But here’s something you probably didn’t see coming: some of the same AI tools that help find new drug candidates are now being used to catch insurance fraud. It’s an innovative cross-industry application that’s essential in protecting the integrity of healthcare systems.

AI’s Core Role in Drug Discovery

The field of drug discovery involves multiple stages, including initial compound screening and preclinical testing to clinical trials and regulatory framework compliance. These steps are time-consuming, expensive, and often risky. Traditional methods can take over a decade and cost billions, and success rates remain frustratingly low. This is where AI-powered drug discovery comes in.

The technology taps machine learning algorithms, deep learning, and advanced analytics so researchers can process vast amounts of molecular and clinical data. As such, pharmaceutical firms and biotech companies can reduce the cost and time required in traditional drug discovery processes.

AI trends in drug discovery cover a broad range of applications, too. For instance, specialized AI platforms for the life sciences are now used to enhance drug discovery workflows, streamline clinical trial analytics, and accelerate regulatory submissions by automating tasks like report reviews and literature screenings. This type of technology demonstrates how machine learning can automatically sift through hundreds of models to identify the optimal one that best fits the data, a process that is far more efficient than manual methods.
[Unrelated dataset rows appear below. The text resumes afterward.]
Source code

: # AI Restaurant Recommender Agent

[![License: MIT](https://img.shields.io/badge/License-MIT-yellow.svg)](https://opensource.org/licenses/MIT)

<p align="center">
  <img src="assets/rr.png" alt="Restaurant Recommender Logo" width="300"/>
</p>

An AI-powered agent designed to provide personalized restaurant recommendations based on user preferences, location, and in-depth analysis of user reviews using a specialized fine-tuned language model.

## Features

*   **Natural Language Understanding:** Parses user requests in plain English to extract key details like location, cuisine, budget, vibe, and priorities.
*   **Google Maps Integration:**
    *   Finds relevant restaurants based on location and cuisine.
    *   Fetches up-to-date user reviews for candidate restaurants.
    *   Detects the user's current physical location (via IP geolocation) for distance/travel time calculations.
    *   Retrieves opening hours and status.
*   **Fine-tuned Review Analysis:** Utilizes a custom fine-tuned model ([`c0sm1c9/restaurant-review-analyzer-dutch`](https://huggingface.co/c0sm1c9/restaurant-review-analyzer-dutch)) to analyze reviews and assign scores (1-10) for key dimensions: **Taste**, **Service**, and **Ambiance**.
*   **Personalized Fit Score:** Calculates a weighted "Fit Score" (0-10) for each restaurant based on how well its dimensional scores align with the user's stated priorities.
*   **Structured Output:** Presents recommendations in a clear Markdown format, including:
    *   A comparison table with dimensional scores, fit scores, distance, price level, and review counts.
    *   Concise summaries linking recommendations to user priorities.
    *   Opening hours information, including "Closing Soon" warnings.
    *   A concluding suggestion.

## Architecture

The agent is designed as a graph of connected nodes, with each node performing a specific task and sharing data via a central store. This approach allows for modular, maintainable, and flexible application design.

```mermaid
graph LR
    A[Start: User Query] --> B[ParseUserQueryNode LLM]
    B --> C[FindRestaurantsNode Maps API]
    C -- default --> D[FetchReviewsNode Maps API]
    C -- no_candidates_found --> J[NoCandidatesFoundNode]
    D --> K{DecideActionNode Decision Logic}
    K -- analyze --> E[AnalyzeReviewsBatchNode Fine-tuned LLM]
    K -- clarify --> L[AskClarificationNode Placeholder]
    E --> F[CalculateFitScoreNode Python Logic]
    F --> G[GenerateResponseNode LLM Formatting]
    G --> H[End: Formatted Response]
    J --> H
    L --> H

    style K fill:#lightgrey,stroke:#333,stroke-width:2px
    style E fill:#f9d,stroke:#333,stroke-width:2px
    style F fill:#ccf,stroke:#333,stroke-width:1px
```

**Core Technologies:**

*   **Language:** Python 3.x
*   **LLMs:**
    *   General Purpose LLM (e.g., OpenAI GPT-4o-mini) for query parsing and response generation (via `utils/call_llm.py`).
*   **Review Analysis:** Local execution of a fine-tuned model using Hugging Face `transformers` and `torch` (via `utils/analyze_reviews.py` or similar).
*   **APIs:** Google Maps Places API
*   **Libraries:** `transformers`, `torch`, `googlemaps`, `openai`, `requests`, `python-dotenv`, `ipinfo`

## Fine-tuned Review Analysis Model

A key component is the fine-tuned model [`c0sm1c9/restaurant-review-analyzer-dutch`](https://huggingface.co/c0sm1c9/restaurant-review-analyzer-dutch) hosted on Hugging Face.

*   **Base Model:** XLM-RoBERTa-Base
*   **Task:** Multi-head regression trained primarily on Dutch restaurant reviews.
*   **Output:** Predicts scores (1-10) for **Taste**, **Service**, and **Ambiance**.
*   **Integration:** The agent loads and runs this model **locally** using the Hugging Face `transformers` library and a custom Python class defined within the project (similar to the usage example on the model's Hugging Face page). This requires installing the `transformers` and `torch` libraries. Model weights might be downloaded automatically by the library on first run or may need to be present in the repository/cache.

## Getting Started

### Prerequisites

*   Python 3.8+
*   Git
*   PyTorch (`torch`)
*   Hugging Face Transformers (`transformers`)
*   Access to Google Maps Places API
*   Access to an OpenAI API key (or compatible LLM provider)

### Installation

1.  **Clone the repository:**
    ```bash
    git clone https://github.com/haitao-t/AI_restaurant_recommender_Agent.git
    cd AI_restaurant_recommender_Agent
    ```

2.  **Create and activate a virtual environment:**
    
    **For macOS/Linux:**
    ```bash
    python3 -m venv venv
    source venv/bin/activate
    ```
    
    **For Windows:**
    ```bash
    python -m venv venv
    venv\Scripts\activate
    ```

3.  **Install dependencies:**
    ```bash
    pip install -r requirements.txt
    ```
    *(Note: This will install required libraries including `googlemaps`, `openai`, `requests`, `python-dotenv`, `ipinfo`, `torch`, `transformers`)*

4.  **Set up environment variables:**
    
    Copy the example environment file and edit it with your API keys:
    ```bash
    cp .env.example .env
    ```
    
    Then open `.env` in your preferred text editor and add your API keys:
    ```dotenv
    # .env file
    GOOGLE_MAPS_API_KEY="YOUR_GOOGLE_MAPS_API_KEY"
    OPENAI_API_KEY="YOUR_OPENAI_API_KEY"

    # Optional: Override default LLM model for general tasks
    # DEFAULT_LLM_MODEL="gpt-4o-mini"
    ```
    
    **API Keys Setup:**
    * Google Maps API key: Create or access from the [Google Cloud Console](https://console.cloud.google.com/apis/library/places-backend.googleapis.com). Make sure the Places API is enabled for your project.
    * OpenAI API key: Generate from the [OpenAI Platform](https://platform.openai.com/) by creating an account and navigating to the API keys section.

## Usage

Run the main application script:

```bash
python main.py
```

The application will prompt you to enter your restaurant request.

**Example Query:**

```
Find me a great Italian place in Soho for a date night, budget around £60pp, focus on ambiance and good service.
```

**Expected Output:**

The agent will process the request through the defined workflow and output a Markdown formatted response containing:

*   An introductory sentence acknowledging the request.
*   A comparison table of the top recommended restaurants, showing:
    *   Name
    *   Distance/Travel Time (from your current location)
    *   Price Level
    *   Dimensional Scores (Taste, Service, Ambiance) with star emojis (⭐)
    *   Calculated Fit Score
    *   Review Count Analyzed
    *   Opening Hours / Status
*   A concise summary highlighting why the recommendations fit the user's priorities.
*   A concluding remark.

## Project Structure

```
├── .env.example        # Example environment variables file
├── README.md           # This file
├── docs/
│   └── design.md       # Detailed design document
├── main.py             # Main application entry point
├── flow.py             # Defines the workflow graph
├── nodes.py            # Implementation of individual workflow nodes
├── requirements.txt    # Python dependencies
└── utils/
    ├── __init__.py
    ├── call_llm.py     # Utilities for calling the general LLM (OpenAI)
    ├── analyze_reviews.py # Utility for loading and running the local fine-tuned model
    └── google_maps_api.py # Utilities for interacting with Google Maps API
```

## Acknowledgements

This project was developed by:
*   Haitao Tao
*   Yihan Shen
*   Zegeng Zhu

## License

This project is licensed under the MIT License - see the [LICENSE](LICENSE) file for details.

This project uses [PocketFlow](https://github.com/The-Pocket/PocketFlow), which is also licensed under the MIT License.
In the oncology segment, for example, it’s responsible for innovative precision medicine treatments that target specific genetic mutations in cancer patients. Similar approaches are used in studies for:

  • Neurodegenerative diseases
  • Cardiovascular diseases
  • Chronic diseases  
  • Metabolic diseases
  • Infectious disease segments

Rapid development is critical in such fields, and AI offers great help in making the process more efficient. These applications will likely extend to emerging diseases as AI continues to evolve. Experts even predict that the AI drug discovery market will grow from around USD$1.5 billion in 2023 to between USD$20.30 billion by 2030. Advanced technologies, increased availability of healthcare data, and substantial investments in healthcare technology are the main drivers for its growth.

From Molecules to Fraud Patterns

So, how do AI-assisted drug discovery tools end up playing a role in insurance fraud detection? It’s all about pattern recognition. The AI-based tools used in drug optimization can analyze chemical structures and molecular libraries to find hidden correlations. In the insurance industry, the same capability can scan through patient populations, treatment claims, and medical records to identify suspicious billing or treatment patterns.

The applications in drug discovery often require processing terabytes of data from research institutions, contract research organizations, and pharmaceutical sectors. In fraud detection, the inputs are different—claims data, treatment histories, and reimbursement requests. The analytical methods remain similar, however. Both use unsupervised learning to flag anomalies and predictive analytics to forecast outcomes, whether that’s a promising therapeutic drug or a suspicious claim.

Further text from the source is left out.